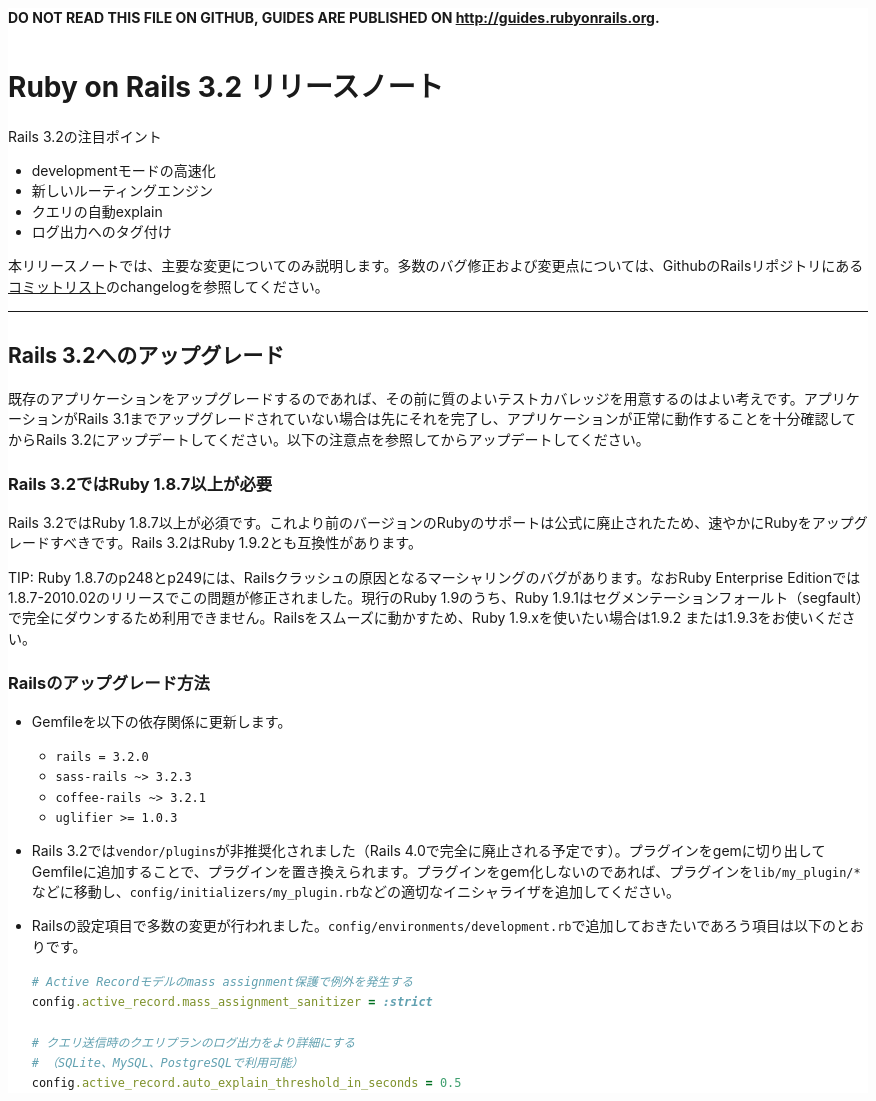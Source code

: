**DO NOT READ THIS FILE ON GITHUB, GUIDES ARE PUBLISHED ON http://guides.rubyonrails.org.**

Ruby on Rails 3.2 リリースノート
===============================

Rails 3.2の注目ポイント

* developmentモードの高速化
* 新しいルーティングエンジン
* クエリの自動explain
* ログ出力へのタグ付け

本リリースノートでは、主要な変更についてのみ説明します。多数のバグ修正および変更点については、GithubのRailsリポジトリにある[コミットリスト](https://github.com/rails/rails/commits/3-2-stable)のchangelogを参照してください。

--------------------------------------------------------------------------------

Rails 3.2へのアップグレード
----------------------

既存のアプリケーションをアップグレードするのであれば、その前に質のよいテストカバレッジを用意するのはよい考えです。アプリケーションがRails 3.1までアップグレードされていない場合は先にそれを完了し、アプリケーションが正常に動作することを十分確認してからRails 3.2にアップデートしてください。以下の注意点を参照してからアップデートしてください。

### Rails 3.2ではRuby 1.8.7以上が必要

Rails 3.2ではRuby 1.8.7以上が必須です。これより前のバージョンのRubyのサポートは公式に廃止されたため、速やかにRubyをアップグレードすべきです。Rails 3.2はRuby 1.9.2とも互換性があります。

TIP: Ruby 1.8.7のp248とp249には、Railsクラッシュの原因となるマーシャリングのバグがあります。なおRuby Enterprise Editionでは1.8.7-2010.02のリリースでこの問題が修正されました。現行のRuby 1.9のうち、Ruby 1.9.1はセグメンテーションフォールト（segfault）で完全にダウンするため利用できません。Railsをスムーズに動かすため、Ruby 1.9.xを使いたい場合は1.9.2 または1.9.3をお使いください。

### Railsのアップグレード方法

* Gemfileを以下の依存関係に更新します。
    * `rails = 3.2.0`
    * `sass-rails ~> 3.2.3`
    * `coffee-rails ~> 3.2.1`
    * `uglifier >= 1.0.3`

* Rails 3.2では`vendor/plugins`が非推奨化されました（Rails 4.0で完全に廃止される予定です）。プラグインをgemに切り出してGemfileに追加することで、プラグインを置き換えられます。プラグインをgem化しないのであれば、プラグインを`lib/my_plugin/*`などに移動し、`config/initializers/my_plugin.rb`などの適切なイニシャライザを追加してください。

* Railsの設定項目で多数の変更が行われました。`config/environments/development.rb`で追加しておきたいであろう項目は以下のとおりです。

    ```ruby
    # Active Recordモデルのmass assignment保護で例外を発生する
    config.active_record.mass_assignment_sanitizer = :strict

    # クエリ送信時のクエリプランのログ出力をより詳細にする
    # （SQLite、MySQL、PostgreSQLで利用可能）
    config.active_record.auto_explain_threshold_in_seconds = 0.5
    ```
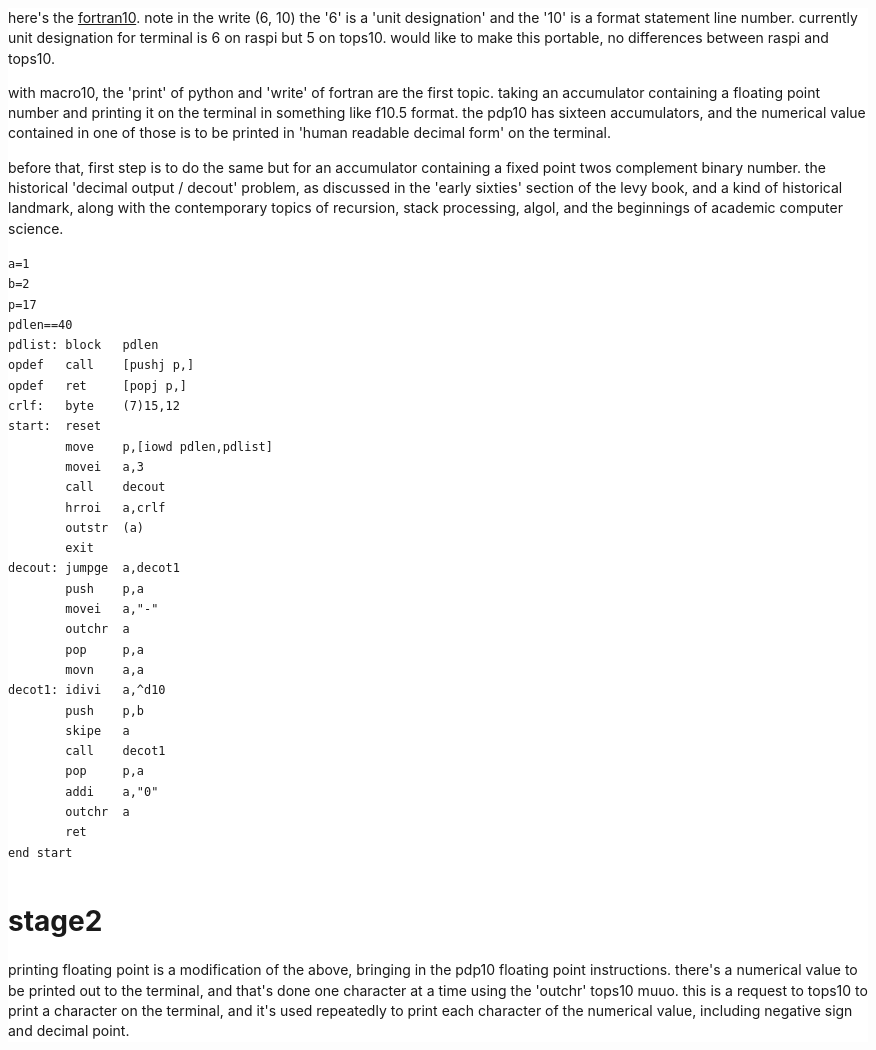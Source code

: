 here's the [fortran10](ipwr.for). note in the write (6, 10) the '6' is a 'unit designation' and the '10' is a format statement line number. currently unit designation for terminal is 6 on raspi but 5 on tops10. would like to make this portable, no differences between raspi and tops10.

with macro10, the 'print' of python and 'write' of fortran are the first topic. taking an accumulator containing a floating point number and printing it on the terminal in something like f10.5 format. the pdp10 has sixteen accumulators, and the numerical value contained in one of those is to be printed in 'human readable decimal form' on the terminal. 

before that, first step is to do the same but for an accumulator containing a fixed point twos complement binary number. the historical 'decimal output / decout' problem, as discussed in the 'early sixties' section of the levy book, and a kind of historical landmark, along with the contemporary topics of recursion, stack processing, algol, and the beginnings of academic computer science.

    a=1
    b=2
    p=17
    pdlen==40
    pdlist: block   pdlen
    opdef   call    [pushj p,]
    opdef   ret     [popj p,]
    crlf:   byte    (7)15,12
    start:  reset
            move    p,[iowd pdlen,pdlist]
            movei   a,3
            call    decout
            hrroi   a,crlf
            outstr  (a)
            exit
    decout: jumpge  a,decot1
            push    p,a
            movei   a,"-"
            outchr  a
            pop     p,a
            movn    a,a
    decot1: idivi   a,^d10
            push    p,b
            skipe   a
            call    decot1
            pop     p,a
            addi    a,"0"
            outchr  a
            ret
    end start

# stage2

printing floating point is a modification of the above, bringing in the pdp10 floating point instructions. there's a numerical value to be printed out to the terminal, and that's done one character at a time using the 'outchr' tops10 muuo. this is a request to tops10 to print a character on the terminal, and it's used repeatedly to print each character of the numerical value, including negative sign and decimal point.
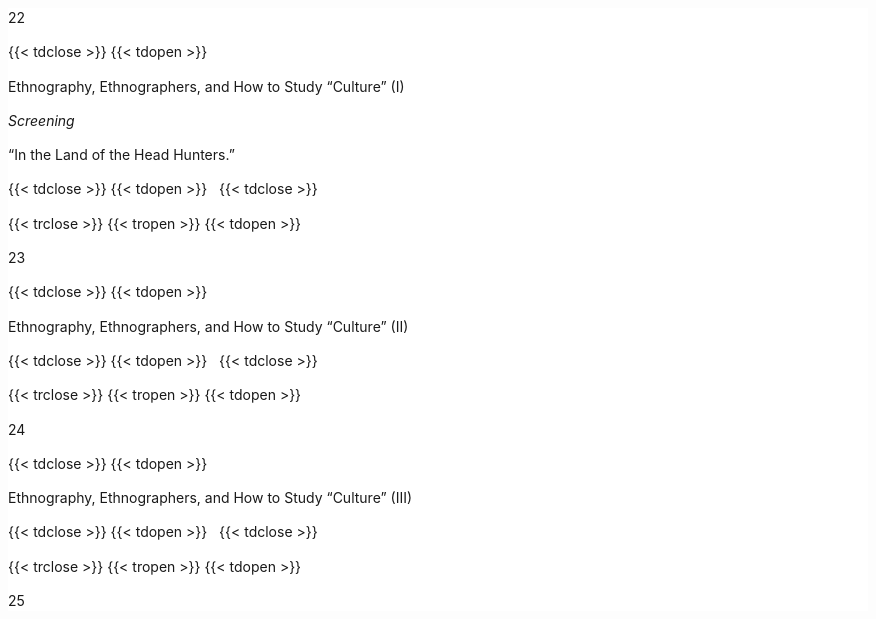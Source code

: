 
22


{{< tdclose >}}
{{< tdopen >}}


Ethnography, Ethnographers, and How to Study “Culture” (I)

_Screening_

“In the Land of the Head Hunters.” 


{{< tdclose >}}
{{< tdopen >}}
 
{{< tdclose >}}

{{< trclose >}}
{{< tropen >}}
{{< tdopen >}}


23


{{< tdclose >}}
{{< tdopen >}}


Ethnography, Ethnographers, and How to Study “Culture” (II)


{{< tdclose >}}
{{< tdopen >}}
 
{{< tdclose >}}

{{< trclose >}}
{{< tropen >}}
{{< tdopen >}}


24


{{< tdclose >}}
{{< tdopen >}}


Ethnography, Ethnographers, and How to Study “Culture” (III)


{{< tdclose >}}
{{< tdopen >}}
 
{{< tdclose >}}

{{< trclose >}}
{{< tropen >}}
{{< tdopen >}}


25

• _Exercise instructions_:
Each line of the listing that contains the word "decout" must be copied.

• _Result_:
before that, first step is to do the same but for an accumulator containing a fixed point twos complement binary number. the historical 'decimal output / decout' problem, as discussed in the 'early sixties' section of the levy book, and a kind of historical landmark, along with the contemporary topics of recursion, stack processing, algol, and the beginnings of academic computer science.
            call    decout
    decout: jumpge  a,decot1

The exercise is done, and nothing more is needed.